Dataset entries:
○ ○ ○ ○
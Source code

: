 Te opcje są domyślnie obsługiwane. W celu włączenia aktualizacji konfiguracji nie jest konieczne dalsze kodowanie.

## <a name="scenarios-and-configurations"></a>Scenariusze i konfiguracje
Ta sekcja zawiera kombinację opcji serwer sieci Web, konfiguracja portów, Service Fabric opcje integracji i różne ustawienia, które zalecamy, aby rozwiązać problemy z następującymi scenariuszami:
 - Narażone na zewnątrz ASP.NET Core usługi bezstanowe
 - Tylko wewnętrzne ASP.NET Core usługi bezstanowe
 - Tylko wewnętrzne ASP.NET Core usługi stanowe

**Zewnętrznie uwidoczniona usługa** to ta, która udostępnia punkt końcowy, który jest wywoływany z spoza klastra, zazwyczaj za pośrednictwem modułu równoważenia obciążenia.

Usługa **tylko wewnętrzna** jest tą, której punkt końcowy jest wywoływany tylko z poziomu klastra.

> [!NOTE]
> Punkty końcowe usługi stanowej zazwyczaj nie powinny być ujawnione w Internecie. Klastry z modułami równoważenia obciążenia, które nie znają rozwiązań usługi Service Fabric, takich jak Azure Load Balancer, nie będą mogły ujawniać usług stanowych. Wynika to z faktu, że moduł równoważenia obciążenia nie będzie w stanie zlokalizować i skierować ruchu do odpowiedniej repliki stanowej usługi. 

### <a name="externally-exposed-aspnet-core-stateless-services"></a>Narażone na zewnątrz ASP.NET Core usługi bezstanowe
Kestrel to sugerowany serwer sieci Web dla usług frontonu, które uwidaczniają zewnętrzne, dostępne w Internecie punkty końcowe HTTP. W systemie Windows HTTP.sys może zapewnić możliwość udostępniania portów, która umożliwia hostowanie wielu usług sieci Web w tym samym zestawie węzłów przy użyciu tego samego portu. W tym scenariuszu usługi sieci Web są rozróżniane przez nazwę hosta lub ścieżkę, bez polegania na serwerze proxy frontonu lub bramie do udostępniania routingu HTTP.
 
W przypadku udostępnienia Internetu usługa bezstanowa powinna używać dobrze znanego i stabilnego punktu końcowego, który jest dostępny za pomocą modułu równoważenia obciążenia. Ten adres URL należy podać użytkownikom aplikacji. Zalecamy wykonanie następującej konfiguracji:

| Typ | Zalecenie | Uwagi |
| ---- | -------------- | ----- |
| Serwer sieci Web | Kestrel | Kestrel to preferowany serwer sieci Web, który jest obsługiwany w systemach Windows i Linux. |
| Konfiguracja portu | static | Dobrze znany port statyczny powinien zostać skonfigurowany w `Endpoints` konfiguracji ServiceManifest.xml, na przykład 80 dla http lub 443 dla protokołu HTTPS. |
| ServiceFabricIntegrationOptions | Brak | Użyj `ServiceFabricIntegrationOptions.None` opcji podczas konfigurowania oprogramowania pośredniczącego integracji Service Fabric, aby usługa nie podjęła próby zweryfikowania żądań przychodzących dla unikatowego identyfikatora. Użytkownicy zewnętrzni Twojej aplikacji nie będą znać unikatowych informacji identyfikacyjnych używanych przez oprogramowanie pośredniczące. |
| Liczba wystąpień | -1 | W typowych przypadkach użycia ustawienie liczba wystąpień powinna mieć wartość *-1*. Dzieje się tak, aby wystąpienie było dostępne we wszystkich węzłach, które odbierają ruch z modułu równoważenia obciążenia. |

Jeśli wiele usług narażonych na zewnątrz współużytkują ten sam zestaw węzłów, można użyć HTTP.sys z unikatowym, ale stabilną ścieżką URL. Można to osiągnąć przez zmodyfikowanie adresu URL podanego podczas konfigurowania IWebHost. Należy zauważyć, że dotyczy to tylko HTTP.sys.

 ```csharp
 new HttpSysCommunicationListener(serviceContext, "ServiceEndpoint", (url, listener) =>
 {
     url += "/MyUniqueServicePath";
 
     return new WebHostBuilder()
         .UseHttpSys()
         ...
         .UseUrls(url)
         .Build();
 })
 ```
○ ○ ○ ○
The answer must hold only the lines from the first line of the data through the line bearing "repliki stanowej usługi.", returned exactly.

◆ WRITTEN RESPONSE
Source code

: Te opcje są domyślnie obsługiwane. W celu włączenia aktualizacji konfiguracji nie jest konieczne dalsze kodowanie.

## <a name="scenarios-and-configurations"></a>Scenariusze i konfiguracje
Ta sekcja zawiera kombinację opcji serwer sieci Web, konfiguracja portów, Service Fabric opcje integracji i różne ustawienia, które zalecamy, aby rozwiązać problemy z następującymi scenariuszami:
 - Narażone na zewnątrz ASP.NET Core usługi bezstanowe
 - Tylko wewnętrzne ASP.NET Core usługi bezstanowe
 - Tylko wewnętrzne ASP.NET Core usługi stanowe

**Zewnętrznie uwidoczniona usługa** to ta, która udostępnia punkt końcowy, który jest wywoływany z spoza klastra, zazwyczaj za pośrednictwem modułu równoważenia obciążenia.

Usługa **tylko wewnętrzna** jest tą, której punkt końcowy jest wywoływany tylko z poziomu klastra.

> [!NOTE]
> Punkty końcowe usługi stanowej zazwyczaj nie powinny być ujawnione w Internecie. Klastry z modułami równoważenia obciążenia, które nie znają rozwiązań usługi Service Fabric, takich jak Azure Load Balancer, nie będą mogły ujawniać usług stanowych. Wynika to z faktu, że moduł równoważenia obciążenia nie będzie w stanie zlokalizować i skierować ruchu do odpowiedniej repliki stanowej usługi. 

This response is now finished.